## TASK DETAILS
Wherever "operations" appears in a line of the listing, that line should be returned.

*****

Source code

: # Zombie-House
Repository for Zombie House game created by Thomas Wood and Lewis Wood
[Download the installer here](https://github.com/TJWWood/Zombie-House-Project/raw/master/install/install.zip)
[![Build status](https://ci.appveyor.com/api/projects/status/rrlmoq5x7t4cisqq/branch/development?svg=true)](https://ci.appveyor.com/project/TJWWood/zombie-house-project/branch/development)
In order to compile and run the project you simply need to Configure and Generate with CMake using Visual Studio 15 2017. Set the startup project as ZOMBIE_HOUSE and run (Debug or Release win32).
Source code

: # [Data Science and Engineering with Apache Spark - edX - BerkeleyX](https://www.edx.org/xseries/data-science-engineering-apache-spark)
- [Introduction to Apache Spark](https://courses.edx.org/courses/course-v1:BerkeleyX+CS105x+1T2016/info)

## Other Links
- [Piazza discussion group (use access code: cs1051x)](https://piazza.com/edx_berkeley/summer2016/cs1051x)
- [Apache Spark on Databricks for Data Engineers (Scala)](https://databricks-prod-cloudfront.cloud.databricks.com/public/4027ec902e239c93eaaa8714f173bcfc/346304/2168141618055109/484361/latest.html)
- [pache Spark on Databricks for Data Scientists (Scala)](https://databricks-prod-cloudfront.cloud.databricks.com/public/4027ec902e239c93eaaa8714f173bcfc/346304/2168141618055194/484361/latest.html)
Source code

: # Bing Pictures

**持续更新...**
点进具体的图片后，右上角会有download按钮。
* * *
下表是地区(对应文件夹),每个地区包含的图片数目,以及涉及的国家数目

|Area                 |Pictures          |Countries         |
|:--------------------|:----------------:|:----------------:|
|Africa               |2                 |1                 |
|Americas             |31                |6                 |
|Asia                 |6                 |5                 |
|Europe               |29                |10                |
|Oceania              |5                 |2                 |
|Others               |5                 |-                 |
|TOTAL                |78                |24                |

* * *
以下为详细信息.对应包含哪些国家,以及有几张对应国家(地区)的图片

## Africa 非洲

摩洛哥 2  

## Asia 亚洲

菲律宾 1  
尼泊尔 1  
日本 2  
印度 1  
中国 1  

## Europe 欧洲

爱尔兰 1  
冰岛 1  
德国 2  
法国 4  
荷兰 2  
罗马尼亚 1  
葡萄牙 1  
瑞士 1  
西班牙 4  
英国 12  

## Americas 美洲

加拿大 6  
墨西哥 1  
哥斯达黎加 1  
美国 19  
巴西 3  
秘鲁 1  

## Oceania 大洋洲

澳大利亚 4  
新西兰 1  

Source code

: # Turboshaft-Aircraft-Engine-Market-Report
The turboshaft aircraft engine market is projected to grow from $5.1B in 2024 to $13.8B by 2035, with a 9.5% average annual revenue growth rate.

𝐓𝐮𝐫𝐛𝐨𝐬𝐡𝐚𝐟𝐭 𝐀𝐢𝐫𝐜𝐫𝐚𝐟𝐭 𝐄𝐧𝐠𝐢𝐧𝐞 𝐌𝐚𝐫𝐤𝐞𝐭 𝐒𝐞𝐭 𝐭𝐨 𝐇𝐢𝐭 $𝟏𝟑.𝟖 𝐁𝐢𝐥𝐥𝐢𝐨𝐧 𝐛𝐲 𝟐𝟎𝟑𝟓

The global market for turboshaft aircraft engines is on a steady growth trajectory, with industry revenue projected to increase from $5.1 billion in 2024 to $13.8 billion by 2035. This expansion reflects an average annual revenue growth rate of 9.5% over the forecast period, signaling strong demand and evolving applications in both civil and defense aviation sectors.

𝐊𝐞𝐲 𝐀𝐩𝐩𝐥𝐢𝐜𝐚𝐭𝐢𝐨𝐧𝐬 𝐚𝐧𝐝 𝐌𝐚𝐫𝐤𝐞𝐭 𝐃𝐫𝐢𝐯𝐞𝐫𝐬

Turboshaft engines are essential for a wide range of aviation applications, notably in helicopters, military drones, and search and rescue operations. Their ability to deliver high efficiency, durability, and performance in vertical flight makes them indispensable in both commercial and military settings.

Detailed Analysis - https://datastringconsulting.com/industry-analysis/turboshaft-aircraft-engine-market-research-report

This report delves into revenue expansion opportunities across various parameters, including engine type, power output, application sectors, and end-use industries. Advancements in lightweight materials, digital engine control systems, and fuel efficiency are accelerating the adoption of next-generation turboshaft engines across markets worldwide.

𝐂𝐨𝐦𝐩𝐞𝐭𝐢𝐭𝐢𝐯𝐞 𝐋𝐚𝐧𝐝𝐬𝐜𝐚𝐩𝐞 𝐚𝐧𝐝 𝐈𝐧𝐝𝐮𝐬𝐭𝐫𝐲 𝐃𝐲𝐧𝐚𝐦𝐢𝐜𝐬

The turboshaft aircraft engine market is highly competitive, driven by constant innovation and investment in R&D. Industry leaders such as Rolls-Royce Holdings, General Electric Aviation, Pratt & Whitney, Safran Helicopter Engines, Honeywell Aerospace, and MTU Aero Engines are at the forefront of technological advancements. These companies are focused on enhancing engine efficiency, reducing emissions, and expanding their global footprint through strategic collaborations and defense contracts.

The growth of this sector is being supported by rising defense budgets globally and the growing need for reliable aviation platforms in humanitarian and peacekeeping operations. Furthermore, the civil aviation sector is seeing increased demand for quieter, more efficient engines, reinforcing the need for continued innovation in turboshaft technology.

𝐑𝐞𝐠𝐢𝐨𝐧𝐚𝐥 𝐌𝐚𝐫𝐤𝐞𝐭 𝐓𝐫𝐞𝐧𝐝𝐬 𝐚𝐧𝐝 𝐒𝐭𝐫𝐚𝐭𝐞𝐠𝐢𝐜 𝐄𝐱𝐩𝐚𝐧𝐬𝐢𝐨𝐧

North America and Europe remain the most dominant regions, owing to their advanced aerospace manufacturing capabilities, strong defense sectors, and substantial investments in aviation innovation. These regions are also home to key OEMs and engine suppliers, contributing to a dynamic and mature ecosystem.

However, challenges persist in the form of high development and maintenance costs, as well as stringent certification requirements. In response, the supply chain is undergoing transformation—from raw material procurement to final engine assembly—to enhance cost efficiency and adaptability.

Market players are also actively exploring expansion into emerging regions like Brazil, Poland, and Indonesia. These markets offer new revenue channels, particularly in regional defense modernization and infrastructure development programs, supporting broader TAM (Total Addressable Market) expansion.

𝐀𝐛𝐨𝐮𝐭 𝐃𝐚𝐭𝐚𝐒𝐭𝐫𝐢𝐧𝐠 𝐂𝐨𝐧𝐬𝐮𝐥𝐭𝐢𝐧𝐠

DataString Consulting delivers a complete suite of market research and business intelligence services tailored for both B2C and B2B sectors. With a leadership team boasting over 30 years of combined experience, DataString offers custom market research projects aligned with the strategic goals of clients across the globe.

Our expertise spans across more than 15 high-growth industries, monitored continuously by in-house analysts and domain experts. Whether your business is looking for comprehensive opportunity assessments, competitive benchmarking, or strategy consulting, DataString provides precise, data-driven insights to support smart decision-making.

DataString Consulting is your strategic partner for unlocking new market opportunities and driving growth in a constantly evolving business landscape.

*****

## ANSWER BELOW
Turboshaft engines are essential for a wide range of aviation applications, notably in helicopters, military drones, and search and rescue operations. Their ability to deliver high efficiency, durability, and performance in vertical flight makes them indispensable in both commercial and military settings.
The growth of this sector is being supported by rising defense budgets globally and the growing need for reliable aviation platforms in humanitarian and peacekeeping operations. Furthermore, the civil aviation sector is seeing increased demand for quieter, more efficient engines, reinforcing the need for continued innovation in turboshaft technology.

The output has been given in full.